Introduction
This essay concerns the research I have done, since 2010, in the research group on Constitutionalism and Democracy at Federal University of Parana Law School on the idea (and possibility) of a radical Constitution.
In its first part I discuss, on the one hand, the notion of Constitution as promise and, on the other hand, as the realization of such promise and the bulk of difficulties, precisely, paradoxes, tensions that such approach entails. I take Robert Post’s (2000, 187) premise that democratic constitutionalism implies a collective intervention by the people (a shared voice), which assumes the ineradicable tension between collective self-governance and the rule of law in order to establish the ongoing structure of democratic states. In the second part, I discuss the link between constituent power, sovereignty and the Constitution and, in the third part, the relation between constitutionalism and democracy. The discussion on the foundations of such relations is central to this essay as far as it sets the place from where I speak which is either political philosophy or constitutional law. If they were simple relations, of easy connections between categories, it would be irrelevant to face them for the proposal of a radical Constitution.
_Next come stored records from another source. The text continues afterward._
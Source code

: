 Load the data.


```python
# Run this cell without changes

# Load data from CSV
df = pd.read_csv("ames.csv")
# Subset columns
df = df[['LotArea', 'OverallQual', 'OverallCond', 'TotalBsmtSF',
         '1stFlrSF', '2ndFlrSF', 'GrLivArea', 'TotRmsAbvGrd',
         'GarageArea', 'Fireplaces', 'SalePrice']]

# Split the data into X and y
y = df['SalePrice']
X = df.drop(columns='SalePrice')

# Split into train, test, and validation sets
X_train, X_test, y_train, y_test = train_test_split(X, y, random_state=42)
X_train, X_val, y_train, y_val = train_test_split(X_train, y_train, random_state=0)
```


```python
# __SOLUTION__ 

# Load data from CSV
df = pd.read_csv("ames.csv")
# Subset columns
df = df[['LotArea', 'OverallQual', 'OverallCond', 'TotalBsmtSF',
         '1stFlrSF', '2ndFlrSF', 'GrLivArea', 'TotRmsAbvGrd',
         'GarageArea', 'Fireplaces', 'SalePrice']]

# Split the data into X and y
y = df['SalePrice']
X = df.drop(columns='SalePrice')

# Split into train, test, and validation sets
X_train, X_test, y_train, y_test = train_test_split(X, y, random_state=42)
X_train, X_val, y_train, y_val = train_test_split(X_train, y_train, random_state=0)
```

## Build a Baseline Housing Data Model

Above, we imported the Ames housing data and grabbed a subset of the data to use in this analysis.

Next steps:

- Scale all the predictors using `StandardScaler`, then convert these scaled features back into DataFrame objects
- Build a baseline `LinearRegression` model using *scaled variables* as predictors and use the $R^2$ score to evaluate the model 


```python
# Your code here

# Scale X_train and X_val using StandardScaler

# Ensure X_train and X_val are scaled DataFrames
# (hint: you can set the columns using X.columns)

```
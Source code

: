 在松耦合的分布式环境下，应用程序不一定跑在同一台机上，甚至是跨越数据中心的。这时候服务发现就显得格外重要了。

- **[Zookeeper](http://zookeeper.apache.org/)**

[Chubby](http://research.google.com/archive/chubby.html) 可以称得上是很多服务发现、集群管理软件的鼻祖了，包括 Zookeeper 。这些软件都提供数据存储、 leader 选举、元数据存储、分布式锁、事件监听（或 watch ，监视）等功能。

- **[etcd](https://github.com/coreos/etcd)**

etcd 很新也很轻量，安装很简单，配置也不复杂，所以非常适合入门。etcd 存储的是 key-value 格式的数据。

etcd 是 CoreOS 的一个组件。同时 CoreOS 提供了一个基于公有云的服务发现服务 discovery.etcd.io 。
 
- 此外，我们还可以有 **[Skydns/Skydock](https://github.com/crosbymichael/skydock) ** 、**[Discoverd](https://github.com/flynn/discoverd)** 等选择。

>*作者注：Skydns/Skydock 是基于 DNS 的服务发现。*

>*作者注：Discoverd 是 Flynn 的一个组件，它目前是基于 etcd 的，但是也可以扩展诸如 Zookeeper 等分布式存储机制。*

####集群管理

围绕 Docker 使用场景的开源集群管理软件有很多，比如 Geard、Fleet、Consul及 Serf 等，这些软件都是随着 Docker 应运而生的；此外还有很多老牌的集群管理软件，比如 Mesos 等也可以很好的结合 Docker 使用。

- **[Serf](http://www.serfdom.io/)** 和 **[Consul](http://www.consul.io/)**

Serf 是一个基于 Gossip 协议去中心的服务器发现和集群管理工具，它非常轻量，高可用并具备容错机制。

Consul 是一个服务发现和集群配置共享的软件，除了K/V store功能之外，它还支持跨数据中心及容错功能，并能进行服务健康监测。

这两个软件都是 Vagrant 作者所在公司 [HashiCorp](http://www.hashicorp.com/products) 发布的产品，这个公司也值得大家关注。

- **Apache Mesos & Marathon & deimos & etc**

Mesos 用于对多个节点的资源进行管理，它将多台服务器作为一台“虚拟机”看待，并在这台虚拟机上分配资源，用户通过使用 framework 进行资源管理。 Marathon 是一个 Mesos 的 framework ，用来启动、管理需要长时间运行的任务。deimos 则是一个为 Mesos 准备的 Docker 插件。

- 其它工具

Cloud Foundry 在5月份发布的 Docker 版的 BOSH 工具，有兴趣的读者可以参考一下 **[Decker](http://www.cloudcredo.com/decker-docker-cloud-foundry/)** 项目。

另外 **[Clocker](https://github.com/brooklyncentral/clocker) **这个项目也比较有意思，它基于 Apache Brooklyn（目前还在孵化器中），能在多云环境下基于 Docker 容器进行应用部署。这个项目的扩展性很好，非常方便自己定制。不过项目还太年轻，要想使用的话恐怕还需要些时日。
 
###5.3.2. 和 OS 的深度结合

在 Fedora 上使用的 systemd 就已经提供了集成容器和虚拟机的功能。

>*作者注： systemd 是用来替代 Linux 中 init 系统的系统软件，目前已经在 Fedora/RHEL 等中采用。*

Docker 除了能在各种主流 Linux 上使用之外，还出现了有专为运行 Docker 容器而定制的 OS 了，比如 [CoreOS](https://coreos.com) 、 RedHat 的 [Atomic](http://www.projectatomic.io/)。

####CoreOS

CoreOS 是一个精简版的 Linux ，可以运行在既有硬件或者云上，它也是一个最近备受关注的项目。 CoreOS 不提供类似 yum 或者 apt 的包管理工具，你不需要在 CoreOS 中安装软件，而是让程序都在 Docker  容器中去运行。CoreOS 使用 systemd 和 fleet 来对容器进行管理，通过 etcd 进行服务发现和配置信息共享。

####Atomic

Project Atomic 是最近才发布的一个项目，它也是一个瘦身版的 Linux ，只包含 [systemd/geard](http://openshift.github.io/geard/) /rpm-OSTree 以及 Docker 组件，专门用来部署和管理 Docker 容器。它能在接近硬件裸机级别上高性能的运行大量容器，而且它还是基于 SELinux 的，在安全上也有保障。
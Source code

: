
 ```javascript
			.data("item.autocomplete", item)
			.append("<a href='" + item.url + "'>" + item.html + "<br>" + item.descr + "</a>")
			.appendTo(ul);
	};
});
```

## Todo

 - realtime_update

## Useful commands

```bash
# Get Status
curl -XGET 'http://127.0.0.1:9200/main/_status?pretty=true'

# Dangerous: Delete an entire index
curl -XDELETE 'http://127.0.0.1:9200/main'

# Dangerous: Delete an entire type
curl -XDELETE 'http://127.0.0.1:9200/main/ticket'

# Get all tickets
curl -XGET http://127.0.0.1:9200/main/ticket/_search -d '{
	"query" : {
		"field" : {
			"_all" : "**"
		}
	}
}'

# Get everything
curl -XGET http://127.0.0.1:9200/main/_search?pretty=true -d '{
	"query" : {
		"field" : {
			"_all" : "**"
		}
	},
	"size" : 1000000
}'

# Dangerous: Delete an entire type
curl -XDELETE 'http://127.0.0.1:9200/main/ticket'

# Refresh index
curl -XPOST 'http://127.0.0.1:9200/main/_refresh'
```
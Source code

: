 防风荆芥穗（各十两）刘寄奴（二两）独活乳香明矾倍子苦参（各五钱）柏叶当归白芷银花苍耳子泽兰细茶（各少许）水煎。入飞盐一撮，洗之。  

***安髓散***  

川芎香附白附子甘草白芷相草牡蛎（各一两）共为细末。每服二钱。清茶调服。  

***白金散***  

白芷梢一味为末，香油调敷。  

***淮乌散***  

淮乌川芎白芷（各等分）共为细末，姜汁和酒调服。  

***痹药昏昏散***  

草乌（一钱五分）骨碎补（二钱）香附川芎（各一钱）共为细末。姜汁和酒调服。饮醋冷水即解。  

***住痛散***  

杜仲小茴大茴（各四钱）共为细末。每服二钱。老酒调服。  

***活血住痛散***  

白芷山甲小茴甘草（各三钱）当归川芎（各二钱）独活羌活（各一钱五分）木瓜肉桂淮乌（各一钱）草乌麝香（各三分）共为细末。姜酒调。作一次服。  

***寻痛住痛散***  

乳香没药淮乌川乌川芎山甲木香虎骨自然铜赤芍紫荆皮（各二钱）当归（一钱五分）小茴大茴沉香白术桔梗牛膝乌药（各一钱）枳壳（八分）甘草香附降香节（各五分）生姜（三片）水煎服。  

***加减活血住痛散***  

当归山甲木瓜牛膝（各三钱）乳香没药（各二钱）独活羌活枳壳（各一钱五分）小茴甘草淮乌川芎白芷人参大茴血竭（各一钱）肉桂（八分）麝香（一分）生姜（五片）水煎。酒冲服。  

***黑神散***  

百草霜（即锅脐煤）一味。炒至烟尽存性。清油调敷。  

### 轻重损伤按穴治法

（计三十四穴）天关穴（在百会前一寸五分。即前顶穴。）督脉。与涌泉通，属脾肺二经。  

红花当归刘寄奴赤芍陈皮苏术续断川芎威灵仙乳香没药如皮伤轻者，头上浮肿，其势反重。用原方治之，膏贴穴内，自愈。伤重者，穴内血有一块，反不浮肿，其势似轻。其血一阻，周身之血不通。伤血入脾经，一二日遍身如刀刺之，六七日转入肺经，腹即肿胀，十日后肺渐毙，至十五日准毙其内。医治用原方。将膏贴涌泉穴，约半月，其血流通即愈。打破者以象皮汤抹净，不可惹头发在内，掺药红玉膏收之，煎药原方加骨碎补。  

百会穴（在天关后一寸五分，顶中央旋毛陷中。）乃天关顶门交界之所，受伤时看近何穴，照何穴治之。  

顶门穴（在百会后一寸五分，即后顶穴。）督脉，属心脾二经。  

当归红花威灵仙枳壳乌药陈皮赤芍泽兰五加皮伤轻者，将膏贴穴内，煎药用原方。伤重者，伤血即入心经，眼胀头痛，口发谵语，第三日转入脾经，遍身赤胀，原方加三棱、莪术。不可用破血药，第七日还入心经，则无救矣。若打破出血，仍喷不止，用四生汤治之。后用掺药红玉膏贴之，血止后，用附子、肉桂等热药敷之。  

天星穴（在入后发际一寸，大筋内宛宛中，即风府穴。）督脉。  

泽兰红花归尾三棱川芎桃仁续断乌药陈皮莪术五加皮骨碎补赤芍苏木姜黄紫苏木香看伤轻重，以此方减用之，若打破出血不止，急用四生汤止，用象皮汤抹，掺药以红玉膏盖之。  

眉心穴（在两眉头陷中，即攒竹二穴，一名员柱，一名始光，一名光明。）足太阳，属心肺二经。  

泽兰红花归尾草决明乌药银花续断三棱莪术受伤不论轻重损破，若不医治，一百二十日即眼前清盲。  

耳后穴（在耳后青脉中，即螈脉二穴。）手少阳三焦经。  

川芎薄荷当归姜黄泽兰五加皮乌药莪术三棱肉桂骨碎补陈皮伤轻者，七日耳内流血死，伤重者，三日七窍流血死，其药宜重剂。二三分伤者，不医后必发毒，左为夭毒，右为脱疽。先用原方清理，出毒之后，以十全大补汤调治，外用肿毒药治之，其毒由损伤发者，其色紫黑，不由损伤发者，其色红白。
Contemporary constitutional theory has been generous in arguments, whose disagreements -either in favor of political action or constituted order, of potentiality or actuality, of democracy or constitutionalism, of rights or majorities- have instigated new theoretical positions and new practices. In this essay, I am more focused on theoretical issues concerning the possibility of a radical Constitution. However, I am firmly convinced that another important challenge is the internalization of this idea into social and legal practices in order to deepen the commitment to democracy and constitutionalism. Then, I finally propose the notion of a radical constitution as a possible mediation for political action based on the arguments brought in the first, second and third parts.
This essay is also an effort to deal with constitutional time, which integrates past, present and future as far as it redeems the promises made in the name of constitutionalism and democracy in the now: As Balkin and Siegel say, Constitution is always a work in progress (2009,02).